DIRECTIONS: The first line of the entries below, the line containing "### Model 3 (Random Forest) Results", and every line between them should be repeated exactly, and nothing else.

SOURCE RECORDS:
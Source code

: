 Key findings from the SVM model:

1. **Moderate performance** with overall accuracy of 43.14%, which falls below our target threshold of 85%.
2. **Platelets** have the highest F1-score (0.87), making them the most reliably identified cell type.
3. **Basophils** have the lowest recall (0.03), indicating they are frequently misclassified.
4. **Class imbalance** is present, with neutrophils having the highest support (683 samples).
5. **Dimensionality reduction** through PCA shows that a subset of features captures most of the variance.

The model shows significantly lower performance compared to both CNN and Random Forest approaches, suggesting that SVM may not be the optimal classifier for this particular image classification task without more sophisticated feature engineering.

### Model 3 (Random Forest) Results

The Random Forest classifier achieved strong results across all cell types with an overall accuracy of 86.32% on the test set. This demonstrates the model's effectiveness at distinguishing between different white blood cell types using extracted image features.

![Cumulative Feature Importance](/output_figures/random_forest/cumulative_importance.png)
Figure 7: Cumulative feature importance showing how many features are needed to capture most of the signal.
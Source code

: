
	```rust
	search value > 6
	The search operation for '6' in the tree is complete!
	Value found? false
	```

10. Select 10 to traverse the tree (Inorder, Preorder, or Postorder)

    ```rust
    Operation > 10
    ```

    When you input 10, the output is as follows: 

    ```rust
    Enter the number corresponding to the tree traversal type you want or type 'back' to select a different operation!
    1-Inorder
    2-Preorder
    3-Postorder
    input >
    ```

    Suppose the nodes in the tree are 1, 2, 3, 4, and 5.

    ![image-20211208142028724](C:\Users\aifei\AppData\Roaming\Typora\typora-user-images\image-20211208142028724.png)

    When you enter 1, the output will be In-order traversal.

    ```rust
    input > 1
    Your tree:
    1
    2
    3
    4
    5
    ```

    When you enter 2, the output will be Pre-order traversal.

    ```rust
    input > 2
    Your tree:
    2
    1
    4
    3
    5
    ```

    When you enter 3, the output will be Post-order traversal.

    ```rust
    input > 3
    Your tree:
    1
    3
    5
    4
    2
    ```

TASK SOLUTION:
Source code

: Key findings from the SVM model:

1. **Moderate performance** with overall accuracy of 43.14%, which falls below our target threshold of 85%.
2. **Platelets** have the highest F1-score (0.87), making them the most reliably identified cell type.
3. **Basophils** have the lowest recall (0.03), indicating they are frequently misclassified.
4. **Class imbalance** is present, with neutrophils having the highest support (683 samples).
5. **Dimensionality reduction** through PCA shows that a subset of features captures most of the variance.

The model shows significantly lower performance compared to both CNN and Random Forest approaches, suggesting that SVM may not be the optimal classifier for this particular image classification task without more sophisticated feature engineering.

### Model 3 (Random Forest) Results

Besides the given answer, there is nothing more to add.